Like some have reported, the Quality Control at Volant is questionable. The product is fine, it's what comes in the product that is the concern. I looked inside the tube and there were plastic carvings in the tube. You really don't want those being sucked into the engine. They were all loose in there and I knocked at least half of them out before this picture.
I blew the rest out with an air gun and my compressor and then wiped down the inside to be sure I got it all.
They also use screws that are supposed to hold the MAF to the tube. Some said they were self tapping screws, I would call them wood screws. I'm not taking the risk of it messing up later and stripping out or introducing plastic to the intake. So I got a 5/32" drill bit, marked and predrilled the holes for the screws later. Easy enough to do.
Next attach the intake tube to the filter housing. Seems simple enough but that screw on the right didn't line up right. Had to remove all the other screws, put that one in first (with a little finagling), and then put the rest in.
There is an unused bolt hole in the truck. Maybe they used it for the 4.7 intake. Anyway, that hole is used for the Volant. Mine had a thin layer of paint closing the hole. Just push something like a drill bit through and it opened up easily.
Then I loosely installed the line reducer and put in the intake.
Bolted in the intake to that hole mentioned above. I'm not wild about this bolt. The plastic was kinda bowed up a little at that hole. I pushed the intake toward the fender to try and get a better seal while I tightened the bolt. It kept tightening down and started to dig the washer into the plastic. I figured that was enough even though it still shakes a little. I'd rather have seen two bolts holding the intake in place. The fit to the fender wasn't great either. I'm not sure where they came up with this design but the original fabricator was smoking crack when he made it. The intake hole does not line straight up with the fender hole. This creates a small gap on one side. The gap could easily be fixed with some weather stripping, but I guess it doesn't have to be. There is a stock hole in the fender right next to the intake so it could possibly get a little warm air from the engine anyway. I don't think it will matter too much. But I would still rather see it line up with the hole properly. Maybe this intake was designed for another truck and they just use it for the Tundra as well since it works. It has bolt holes on the intake hole I guess for another intake line or to bolt the intake to the fender.
Installed the MAF sensor. I removed the stock gasket and used the new larger one provided by Volant.
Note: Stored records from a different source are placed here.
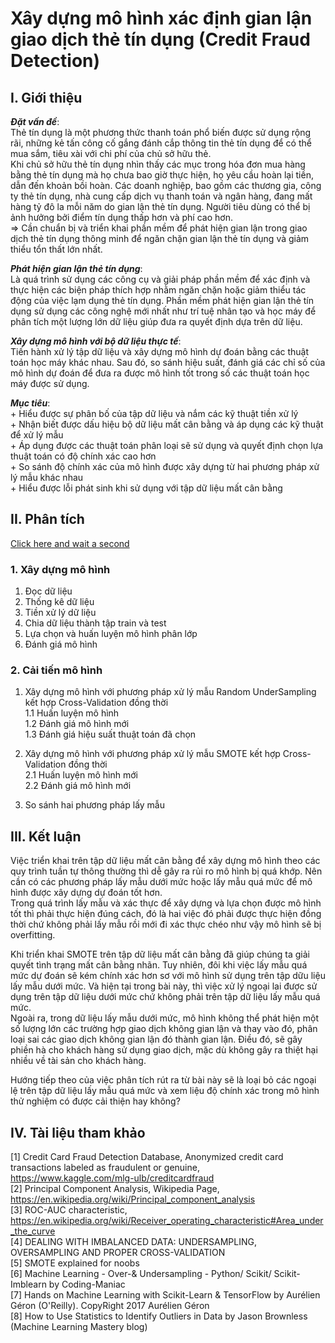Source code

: # Xây dựng mô hình xác định gian lận giao dịch thẻ tín dụng (Credit Fraud Detection)


## I. Giới thiệu
_**Đặt vấn đề**_:  
Thẻ tín dụng là một phương thức thanh toán phổ biến được sử dụng rộng rãi, những kẻ tấn công cố gắng đánh cắp thông tin thẻ tín dụng để có thể mua sắm, tiêu xài với chi phí của chủ sở hữu thẻ.  
Khi chủ sở hữu thẻ tín dụng nhìn thấy các mục trong hóa đơn mua hàng bằng thẻ tín dụng mà họ chưa bao giờ thực hiện, họ yêu cầu hoàn lại tiền, dẫn đến khoản bồi hoàn. Các doanh nghiệp, bao gồm các thương gia, công ty thẻ tín dụng, nhà cung cấp dịch vụ thanh toán và ngân hàng, đang mất hàng tỷ đô la mỗi năm do gian lận thẻ tín dụng. Người tiêu dùng có thể bị ảnh hưởng bởi điểm tín dụng thấp hơn và phí cao hơn.  
=> Cần chuẩn bị và triển khai phần mềm để phát hiện gian lận trong giao dịch thẻ tín dụng thông minh để ngăn chặn gian lận thẻ tín dụng và giảm thiểu tổn thất lớn nhất. 

_**Phát hiện gian lận thẻ tín dụng**_:  
Là quá trình sử dụng các công cụ và giải pháp phần mềm để xác định và thực hiện các biện pháp thích hợp nhằm ngăn chặn hoặc giảm thiểu tác động của việc lạm dụng thẻ tín dụng. Phần mềm phát hiện gian lận thẻ tín dụng sử dụng các công nghệ mới nhất như trí tuệ nhân tạo và học máy để phân tích một lượng lớn dữ liệu giúp đưa ra quyết định dựa trên dữ liệu.  

_**Xây dựng mô hình với bộ dữ liệu thực tế**_:  
Tiến hành xử lý tập dữ liệu và xây dựng mô hình dự đoán bằng các thuật toán học máy khác nhau. Sau đó, so sánh hiệu suất, đánh giá các chỉ số của mô hình dự đoán để đưa ra được mô hình tốt trong số các thuật toán học máy được sử dụng.  

_**Mục tiêu**_:  
    + Hiểu được sự phân bố của tập dữ liệu và nắm các kỹ thuật tiền xử lý  
    + Nhận biết được dấu hiệu bộ dữ liệu mất cân bằng và áp dụng các kỹ thuật để xử lý mẫu  
    + Áp dụng được các thuật toán phân loại sẽ sử dụng và quyết định chọn lựa thuật toán có độ chính xác cao hơn    
    + So sánh độ chính xác của mô hình được xây dựng từ hai phương pháp xử lý mẫu khác nhau  
    + Hiểu được lỗi phát sinh khi sử dụng với tập dữ liệu mất cân bằng  


## II. Phân tích
[Click here and wait a second](https://github.com/lanchi25/Credit_Fraud/blob/main/nguyenthilanchi_predict_fraud.ipynb)
### 1. Xây dựng mô hình
1. Đọc dữ liệu  
2. Thống kê dữ liệu  
3. Tiền xử lý dữ liệu  
4. Chia dữ liệu thành tập train và test  
5. Lựa chọn và huấn luyện mô hình phân lớp  
6. Đánh giá mô hình  

### 2. Cải tiến mô hình
1. Xây dựng mô hình với phương pháp xử lý mẫu Random UnderSampling kết hợp Cross-Validation đồng thời  
1.1 Huấn luyện mô hình  
1.2 Đánh giá mô hình mới  
1.3 Đánh giá hiệu suất thuật toán đã chọn  

2. Xây dựng mô hình với phương pháp xử lý mẫu SMOTE kết hợp Cross-Validation đồng thời  
2.1 Huấn luyện mô hình mới  
2.2 Đánh giá mô hình mới  

3. So sánh hai phương pháp lấy mẫu  

## III. Kết luận
Việc triển khai trên tập dữ liệu mất cân bằng để xây dựng mô hình theo các quy trình tuần tự thông thường thì dễ gây ra rủi ro mô hình bị quá khớp. Nên cần có các phương pháp lấy mẫu dưới mức hoặc lấy mẫu quá mức để mô hình được xây dựng dự đoán tốt hơn.  
Trong quá trình lấy mẫu và xác thực để xây dựng và lựa chọn được mô hình tốt thì phải thực hiện đúng cách, đó là hai việc đó phải được thực hiện đồng thời chứ không phải lấy mẫu rồi mới đi xác thực chéo như vậy mô hình sẽ bị overfitting.  

Khi triển khai SMOTE trên tập dữ liệu mất cân bằng đã giúp chúng ta giải quyết tình trạng mất cân bằng nhãn. Tuy nhiên, đôi khi việc lấy mẫu quá mức dự đoán sẽ kém chính xác hơn sơ với mô hình sử dụng trên tập dữu liệu lấy mẫu dưới mức. Và hiện tại trong bài này, thì việc xử lý ngoại lai được sử dụng trên tập dữ liệu dưới mức chứ không phải trên tập dữ liệu lấy mẫu quá mức.  
Ngoài ra, trong dữ liệu lấy mẫu dưới mức, mô hình không thể phát hiện một số lượng lớn các trường hợp giao dịch không gian lận và thay vào đó, phân loại sai các giao dịch không gian lận đó thành gian lận. Điều đó, sẽ gây phiền hà cho khách hàng sử dụng giao dịch, mặc dù không gây ra thiệt hại nhiều về tài sản cho khách hàng.  

Hướng tiếp theo của việc phân tích rút ra từ bài này sẽ là loại bỏ các ngoại lệ trên tập dữ liệu lấy mẫu quá mức và xem liệu độ chính xác trong mô hình thử nghiệm có được cải thiện hay không?

## IV. Tài liệu tham khảo
[1] Credit Card Fraud Detection Database, Anonymized credit card transactions labeled as fraudulent or genuine, https://www.kaggle.com/mlg-ulb/creditcardfraud  
[2] Principal Component Analysis, Wikipedia Page, https://en.wikipedia.org/wiki/Principal_component_analysis  
[3] ROC-AUC characteristic, https://en.wikipedia.org/wiki/Receiver_operating_characteristic#Area_under_the_curve  
[4] DEALING WITH IMBALANCED DATA: UNDERSAMPLING, OVERSAMPLING AND PROPER CROSS-VALIDATION  
[5] SMOTE explained for noobs  
[6] Machine Learning - Over-& Undersampling - Python/ Scikit/ Scikit-Imblearn by Coding-Maniac  
[7] Hands on Machine Learning with Scikit-Learn & TensorFlow by Aurélien Géron (O'Reilly). CopyRight 2017 Aurélien Géron  
[8] How to Use Statistics to Identify Outliers in Data by Jason Brownless (Machine Learning Mastery blog)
The pre-drilled holes I made helped to install it easily.
Ran the plug under the intake hose, used a zip tie to hold it and plugged it in.
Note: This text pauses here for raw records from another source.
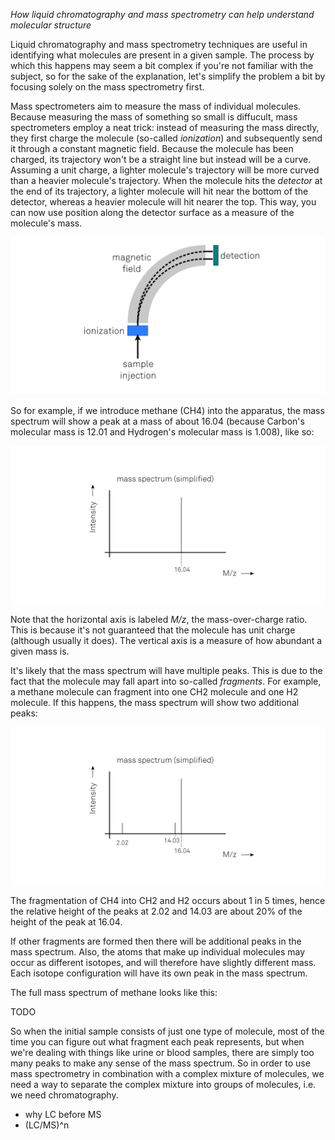 _How liquid chromatography and mass spectrometry can help understand molecular structure_

Liquid chromatography and mass spectrometry techniques are useful in identifying what molecules are present in a given sample. The process by which this happens may seem a bit complex if you're not familiar with the subject, so for the sake of the explanation, let's simplify the problem a bit by focusing solely on the mass spectrometry first.

Mass spectrometers aim to measure the mass of individual molecules. Because measuring the mass of something so small is diffucult, mass spectrometers employ a neat trick: instead of measuring the mass directly, they first charge the molecule (so-called _ionization_) and subsequently send it through a constant magnetic field. Because the molecule has been charged, its trajectory won't be a straight line but instead will be a curve. Assuming a unit charge, a lighter molecule's trajectory will be more curved than a heavier molecule's trajectory. When the molecule hits the _detector_ at the end of its trajectory, a lighter molecule will hit near the bottom of the detector, whereas a heavier molecule will hit nearer the top. This way, you can now use position along the detector surface as a measure of the molecule's mass.

![mass-spectrometer.png](mass-spectrometer.png)

So for example, if we introduce methane (CH4) into the apparatus, the mass spectrum will show a peak at a mass of about 16.04 (because Carbon's molecular mass is 12.01 and Hydrogen's molecular mass is 1.008), like so:

![mass-spectrum-ch4.png](mass-spectrum-ch4.png)

Note that the horizontal axis is labeled _M/z_, the mass-over-charge ratio. This is because it's not guaranteed that the molecule has unit charge (although usually it does). The vertical axis is a measure of how abundant a given mass is. 

It's likely that the mass spectrum will have multiple peaks. This is due to the fact that the molecule may fall apart into so-called _fragments_. For example, a methane molecule can fragment into one CH2 molecule and one H2 molecule. If this happens, the mass spectrum will show two additional peaks:

![mass-spectrum-ch4-ch2-h2.png](mass-spectrum-ch4-ch2-h2.png)

The fragmentation of CH4 into CH2 and H2 occurs about 1 in 5 times, hence the relative height of the peaks at 2.02 and 14.03 are about 20% of the height of the peak at 16.04.

If other fragments are formed then there will be additional peaks in the mass spectrum. Also, the atoms that make up individual molecules may occur as different isotopes, and will therefore have slightly different mass. Each isotope configuration will have its own peak in the mass spectrum.

The full mass spectrum of methane looks like this:

TODO

So when the initial sample consists of just one type of molecule, most of the time you can figure out what fragment each peak represents, but when we're dealing with things like urine or blood samples, there are simply too many peaks to make any sense of the mass spectrum. So in order to use mass spectrometry in combination with a complex mixture of molecules, we need a way to separate the complex mixture into groups of molecules, i.e. we need chromatography. 



- why LC before MS
- (LC/MS)^n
Extended the part that holds the engine cover in place. This allows the new intake to fit under the cover. It doesn't look too bad afterwards.
Put the filter in the box and clamped it in. I thought the Donaldson sticker would face up, but apparently not.
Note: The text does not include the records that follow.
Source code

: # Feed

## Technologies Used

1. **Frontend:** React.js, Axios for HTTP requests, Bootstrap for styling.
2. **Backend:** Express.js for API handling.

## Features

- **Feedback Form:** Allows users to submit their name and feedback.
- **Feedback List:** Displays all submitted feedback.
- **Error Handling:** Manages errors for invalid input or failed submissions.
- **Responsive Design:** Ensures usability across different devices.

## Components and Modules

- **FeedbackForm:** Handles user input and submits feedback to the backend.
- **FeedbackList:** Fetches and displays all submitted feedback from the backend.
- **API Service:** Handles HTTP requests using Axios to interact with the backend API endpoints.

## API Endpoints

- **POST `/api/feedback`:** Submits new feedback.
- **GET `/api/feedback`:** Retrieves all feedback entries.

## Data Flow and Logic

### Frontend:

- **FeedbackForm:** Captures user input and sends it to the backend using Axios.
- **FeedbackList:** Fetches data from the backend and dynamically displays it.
Used the hose extension they provided and reattached the hoses to the intake tube.
Put the cover on and I was done. When installing the cover, do the middle screw first and then work your way around. It helps the cover to seal up properly. I would have preferred a smaller name on the cover since I am not big on advertising for free. But I guess it's under the hood so it doesn't matter. I might make a new cover in the future, we'll see.
Truck started up fine and I gave it a few revs. Sounds pretty good, a little different. Gas mileage may suffer a little for the rest of this tank.